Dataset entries
▬▬▬▬▬▬▬▬▬▬

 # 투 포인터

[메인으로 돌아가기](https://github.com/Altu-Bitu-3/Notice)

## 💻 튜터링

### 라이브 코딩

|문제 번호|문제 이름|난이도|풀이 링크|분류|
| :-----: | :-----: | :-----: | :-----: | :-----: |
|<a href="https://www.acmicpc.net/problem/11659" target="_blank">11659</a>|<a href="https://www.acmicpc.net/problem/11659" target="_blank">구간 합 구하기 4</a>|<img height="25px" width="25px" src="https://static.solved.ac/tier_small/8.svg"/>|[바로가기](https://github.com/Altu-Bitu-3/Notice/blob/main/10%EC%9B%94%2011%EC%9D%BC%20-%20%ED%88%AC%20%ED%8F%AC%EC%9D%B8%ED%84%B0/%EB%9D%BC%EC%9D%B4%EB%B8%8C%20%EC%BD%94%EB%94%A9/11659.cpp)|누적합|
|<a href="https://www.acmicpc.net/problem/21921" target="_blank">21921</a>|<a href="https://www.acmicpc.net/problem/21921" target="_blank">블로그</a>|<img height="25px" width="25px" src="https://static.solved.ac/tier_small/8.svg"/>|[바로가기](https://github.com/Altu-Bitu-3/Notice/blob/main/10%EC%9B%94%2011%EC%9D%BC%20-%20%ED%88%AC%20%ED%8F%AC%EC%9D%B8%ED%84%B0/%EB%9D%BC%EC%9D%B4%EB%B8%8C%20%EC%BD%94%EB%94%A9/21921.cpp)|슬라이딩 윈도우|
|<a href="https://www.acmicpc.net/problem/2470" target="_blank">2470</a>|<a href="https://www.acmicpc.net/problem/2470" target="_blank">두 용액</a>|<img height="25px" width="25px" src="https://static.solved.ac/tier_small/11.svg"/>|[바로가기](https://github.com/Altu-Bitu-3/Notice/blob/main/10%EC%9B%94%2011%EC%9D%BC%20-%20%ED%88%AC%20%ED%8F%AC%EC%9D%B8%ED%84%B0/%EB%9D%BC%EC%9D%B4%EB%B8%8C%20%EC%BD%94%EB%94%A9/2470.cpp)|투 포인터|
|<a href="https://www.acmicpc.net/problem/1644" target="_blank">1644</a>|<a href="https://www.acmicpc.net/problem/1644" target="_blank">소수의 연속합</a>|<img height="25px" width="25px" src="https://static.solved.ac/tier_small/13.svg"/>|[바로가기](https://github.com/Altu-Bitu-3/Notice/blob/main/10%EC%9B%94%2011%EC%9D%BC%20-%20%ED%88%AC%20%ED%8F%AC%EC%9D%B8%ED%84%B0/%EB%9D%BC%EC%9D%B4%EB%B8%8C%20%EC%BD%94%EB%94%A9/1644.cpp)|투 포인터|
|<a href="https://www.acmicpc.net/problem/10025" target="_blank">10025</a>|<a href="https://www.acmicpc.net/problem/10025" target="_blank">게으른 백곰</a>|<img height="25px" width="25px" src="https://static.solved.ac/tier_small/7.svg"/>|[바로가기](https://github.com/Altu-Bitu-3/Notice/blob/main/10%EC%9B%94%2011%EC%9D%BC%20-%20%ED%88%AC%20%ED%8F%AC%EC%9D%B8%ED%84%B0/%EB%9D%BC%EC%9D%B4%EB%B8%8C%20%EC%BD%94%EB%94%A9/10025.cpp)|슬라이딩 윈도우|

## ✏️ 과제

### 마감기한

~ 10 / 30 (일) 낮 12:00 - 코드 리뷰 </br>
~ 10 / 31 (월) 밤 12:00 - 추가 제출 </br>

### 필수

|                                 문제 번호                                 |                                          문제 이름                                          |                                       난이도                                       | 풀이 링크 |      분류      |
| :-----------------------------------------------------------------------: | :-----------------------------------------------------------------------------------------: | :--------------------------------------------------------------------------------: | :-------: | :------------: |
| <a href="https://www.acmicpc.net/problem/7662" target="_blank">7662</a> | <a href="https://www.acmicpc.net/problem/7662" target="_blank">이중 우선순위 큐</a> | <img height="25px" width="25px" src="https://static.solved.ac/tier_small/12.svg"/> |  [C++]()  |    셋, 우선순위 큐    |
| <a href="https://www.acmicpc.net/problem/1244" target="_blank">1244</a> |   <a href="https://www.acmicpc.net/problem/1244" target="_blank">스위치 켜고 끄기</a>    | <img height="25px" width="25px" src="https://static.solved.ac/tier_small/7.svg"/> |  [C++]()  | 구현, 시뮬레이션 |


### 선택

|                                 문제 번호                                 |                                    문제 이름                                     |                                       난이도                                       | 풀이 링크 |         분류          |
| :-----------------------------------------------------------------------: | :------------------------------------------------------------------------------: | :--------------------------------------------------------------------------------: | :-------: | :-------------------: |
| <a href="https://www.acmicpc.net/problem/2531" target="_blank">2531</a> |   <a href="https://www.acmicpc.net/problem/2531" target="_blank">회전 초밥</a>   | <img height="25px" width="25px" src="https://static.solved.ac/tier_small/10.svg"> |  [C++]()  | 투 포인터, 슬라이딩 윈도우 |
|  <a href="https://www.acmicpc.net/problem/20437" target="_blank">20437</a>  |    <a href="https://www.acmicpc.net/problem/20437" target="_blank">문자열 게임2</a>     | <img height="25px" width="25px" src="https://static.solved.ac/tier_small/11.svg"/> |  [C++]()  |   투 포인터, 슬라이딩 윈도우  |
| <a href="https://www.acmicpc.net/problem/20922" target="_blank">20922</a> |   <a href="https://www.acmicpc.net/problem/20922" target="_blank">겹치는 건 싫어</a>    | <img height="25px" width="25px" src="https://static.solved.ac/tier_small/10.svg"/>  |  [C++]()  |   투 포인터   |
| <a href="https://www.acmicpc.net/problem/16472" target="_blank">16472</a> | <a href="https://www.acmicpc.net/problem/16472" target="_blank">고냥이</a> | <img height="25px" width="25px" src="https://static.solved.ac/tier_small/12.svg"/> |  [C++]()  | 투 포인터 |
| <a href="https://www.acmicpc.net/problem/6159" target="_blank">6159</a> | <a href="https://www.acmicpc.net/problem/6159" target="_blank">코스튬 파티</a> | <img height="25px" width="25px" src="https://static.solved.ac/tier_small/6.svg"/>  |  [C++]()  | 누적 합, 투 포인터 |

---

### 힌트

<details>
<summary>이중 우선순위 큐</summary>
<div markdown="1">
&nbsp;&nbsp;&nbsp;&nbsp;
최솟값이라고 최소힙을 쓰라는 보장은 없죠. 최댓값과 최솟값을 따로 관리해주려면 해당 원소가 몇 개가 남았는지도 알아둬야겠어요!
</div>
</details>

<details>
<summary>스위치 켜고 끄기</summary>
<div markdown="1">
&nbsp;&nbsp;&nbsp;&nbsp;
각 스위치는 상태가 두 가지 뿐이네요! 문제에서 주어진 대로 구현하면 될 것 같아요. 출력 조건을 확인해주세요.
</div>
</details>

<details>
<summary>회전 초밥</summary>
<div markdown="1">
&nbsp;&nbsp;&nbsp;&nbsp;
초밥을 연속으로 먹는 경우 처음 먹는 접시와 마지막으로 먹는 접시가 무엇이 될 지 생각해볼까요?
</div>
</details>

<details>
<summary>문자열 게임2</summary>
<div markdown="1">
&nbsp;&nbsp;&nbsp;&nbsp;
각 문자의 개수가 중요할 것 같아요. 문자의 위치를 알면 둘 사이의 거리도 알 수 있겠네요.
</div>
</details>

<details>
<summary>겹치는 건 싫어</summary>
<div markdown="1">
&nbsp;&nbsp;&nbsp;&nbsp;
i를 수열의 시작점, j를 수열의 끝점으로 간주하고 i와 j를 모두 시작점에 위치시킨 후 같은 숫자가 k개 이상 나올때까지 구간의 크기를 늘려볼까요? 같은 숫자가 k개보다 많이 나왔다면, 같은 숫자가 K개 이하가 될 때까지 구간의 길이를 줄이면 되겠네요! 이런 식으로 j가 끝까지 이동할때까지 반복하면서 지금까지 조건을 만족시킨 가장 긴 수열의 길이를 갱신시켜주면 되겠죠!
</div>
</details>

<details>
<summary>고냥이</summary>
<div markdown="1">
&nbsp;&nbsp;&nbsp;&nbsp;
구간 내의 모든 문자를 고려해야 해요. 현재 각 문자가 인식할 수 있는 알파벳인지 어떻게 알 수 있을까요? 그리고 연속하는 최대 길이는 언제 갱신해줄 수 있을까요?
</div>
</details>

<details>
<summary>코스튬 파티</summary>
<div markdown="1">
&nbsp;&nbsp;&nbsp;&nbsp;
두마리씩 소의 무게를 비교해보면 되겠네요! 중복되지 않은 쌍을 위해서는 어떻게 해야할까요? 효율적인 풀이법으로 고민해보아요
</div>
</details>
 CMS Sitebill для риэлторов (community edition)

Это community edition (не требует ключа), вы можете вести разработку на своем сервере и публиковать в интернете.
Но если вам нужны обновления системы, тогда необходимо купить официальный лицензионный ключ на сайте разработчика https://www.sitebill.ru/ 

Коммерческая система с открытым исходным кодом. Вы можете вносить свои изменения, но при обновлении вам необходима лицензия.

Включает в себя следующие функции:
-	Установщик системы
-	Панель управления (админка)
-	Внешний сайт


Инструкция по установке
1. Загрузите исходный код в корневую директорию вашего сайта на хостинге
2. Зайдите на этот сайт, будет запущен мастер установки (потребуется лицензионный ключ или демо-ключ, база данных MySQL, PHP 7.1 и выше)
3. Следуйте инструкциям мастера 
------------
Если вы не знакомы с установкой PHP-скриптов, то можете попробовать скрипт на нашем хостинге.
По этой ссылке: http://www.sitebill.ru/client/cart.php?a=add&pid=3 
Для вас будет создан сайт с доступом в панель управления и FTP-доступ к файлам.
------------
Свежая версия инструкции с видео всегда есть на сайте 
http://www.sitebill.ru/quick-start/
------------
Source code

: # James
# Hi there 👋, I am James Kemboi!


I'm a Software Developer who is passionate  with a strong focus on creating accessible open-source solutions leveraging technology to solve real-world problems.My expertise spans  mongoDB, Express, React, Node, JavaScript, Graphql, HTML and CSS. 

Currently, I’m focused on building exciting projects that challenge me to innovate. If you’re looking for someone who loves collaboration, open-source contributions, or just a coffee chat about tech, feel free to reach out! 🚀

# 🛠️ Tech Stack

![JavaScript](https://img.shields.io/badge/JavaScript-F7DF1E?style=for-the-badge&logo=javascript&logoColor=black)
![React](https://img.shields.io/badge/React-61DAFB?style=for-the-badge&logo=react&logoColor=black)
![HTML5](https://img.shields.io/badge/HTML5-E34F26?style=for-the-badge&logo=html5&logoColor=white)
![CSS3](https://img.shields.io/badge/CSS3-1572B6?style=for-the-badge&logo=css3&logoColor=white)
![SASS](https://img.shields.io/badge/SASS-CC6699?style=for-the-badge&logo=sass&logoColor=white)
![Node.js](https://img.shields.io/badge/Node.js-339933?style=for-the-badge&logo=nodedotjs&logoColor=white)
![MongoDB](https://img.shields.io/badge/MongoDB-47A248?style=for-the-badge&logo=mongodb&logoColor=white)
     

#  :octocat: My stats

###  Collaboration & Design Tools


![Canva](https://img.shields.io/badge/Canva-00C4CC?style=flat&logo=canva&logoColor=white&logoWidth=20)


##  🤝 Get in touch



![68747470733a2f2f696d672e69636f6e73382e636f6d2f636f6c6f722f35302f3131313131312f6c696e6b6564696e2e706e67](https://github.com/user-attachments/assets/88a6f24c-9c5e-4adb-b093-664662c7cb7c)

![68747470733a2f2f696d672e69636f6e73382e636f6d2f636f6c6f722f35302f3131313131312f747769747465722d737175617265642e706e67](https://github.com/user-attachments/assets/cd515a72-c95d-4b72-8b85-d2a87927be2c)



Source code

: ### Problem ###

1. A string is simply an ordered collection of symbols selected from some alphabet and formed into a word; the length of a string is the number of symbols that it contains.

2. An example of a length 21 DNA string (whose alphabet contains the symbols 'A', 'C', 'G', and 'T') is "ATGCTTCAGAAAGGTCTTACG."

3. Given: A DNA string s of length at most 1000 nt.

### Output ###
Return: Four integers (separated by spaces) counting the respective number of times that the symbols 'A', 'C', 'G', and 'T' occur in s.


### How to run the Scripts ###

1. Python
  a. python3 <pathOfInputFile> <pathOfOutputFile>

▬▬▬▬▬▬▬▬▬▬

§ **Required work**
For each line above that includes "badge", make a copy.

§ **Solution**
![JavaScript](https://img.shields.io/badge/JavaScript-F7DF1E?style=for-the-badge&logo=javascript&logoColor=black)
![React](https://img.shields.io/badge/React-61DAFB?style=for-the-badge&logo=react&logoColor=black)
![HTML5](https://img.shields.io/badge/HTML5-E34F26?style=for-the-badge&logo=html5&logoColor=white)
![CSS3](https://img.shields.io/badge/CSS3-1572B6?style=for-the-badge&logo=css3&logoColor=white)
![SASS](https://img.shields.io/badge/SASS-CC6699?style=for-the-badge&logo=sass&logoColor=white)
![Node.js](https://img.shields.io/badge/Node.js-339933?style=for-the-badge&logo=nodedotjs&logoColor=white)
![MongoDB](https://img.shields.io/badge/MongoDB-47A248?style=for-the-badge&logo=mongodb&logoColor=white)
![Canva](https://img.shields.io/badge/Canva-00C4CC?style=flat&logo=canva&logoColor=white&logoWidth=20)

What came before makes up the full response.